The overall situation will be reviewed again soon at the hand of longer term weather forecasts and an assessment of the impact of the holiday season on the town’s water sources with a view to an application to the Department of Water Affairs to ease the water restrictions further.

Mossel Bay’s Water Solution In Place And Working

Media Release. Mossel Bay Tourism. 15 September 2010

“The Municipality of Mossel Bay has taken bold, proactive steps to secure our water supply during the current drought, and locals are doing everything we can to conserve water – so we can confirm that rumours about accommodation or camp sites being forced to close during the holiday season are definitely untrue,” said Mossel Bay Tourism’s chairman, Neels Zietsman.

According to the Municipality, the town used 60% less water during August 2010 than it did during the same month last year.

“This was achieved as a direct result of a strong awareness campaign for water conservation,” said Mr. Zietsman.

“The effective water restrictions that have been put in place have not – and will not – adversely affect the tourism industry: everyone can shower as usual, and the laundries are operating normally.”
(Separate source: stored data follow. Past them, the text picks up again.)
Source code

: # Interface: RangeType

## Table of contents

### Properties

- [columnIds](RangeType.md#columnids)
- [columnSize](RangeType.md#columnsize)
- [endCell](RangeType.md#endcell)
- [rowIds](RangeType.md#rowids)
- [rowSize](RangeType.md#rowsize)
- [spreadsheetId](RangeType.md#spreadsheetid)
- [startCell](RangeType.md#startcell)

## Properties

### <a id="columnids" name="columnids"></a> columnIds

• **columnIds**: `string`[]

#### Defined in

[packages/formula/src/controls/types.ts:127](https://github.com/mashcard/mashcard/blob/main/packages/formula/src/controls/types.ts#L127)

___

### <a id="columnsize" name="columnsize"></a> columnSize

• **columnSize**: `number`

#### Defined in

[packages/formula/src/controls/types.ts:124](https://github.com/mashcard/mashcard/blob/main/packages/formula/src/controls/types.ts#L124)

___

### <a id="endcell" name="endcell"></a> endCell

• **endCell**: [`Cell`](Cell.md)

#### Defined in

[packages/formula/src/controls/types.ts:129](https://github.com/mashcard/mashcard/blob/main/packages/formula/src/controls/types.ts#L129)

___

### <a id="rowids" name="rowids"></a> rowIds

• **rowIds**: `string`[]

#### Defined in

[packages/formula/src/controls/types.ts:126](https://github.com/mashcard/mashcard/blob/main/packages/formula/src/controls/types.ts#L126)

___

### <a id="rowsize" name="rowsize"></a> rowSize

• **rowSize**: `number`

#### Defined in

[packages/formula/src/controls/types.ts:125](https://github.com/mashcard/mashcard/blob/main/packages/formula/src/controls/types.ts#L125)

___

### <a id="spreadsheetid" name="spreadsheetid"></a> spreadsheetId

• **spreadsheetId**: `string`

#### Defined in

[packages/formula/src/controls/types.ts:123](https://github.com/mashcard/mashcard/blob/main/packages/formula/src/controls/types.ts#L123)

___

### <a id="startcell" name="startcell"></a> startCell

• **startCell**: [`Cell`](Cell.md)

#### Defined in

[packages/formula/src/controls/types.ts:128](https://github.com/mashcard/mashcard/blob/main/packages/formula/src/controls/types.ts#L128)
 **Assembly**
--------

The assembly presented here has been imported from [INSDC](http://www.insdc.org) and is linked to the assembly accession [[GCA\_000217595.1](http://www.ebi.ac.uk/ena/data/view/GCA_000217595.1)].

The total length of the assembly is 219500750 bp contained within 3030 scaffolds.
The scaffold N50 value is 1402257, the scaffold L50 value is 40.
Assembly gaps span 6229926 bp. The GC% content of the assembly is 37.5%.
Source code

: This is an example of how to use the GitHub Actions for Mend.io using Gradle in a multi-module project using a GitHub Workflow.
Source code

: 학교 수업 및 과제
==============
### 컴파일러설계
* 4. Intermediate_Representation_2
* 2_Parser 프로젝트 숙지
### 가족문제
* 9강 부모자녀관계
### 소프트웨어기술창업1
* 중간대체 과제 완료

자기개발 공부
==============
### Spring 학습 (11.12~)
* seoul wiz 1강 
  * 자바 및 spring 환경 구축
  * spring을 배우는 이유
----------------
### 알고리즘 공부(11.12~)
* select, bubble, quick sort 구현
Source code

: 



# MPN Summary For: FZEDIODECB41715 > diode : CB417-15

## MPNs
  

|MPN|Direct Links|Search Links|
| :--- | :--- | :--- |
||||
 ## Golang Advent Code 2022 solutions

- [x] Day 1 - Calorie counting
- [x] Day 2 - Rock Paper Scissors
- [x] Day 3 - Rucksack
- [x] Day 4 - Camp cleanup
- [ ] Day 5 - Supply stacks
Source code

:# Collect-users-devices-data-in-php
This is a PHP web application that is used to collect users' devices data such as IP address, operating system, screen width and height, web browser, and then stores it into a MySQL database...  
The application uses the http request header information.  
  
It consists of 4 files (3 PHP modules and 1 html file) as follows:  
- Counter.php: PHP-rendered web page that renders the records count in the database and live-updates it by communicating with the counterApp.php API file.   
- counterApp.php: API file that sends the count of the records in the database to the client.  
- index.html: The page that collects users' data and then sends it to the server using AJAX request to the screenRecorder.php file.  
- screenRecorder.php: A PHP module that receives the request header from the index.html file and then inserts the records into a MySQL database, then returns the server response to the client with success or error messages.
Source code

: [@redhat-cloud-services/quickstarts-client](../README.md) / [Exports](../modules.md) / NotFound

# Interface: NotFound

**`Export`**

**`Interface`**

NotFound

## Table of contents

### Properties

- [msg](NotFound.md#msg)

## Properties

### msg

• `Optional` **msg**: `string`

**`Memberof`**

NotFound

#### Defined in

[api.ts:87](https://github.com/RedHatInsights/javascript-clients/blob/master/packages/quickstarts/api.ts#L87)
He said that the town has sufficient water from its various dams and other sources to last until after the new municipal desalination plant – the largest in South Africa – comes into full operation early next year. “Mossel Bay is currently using a little more than 12 million litres a day, and the desalination plant will produce 15 million litres a day when it’s working to capacity.

“Although the Municipality will only be able to draw 10 million litres a day (because PetroSA will draw the other 5 million), the town’s new boreholes are expected to yield another 5 million litres a day – so the Municipality will definitely have enough water to meet the current demand.”

In addition, he said, the district municipality, local farmers, and PetroSA, which owns and operates the town’s oil-from-gas refinery, have taken steps to reduce water consumption.

PetroSA – which needs as much as 15 million litres of water a day – has committed R22,5 million to the capital cost of a new reverse osmosis effluent water purification plant at Hartenbos, which is already supplying it with as much as 5 million litres a day.  PetroSA has also contributed R80 million to the capital cost of the desalination plant; is covering the cost of bringing water from the Hartebeeskuil Dam to the Municipality’s raw water treatment plant; has undertaken to pay for the equipment required for the new Municipal boreholes; and has made R10 million available for further exploration.

Mr. Zietsman said that the December-January holiday season and the September-November and February-April overseas tourism seasons are vitally important to the town’s economy, and that he was satisfied with the Municipality’s assurances that all visitors would, as always, be more than welcome.

“Mossel Bay’s water supply can cope with the expected influx – and everyone’s efforts will ensure that our water situation will have no effect on anyone’s holidays, or on any tours or packages to our region of the Garden Route,” said Mr. Zietsman.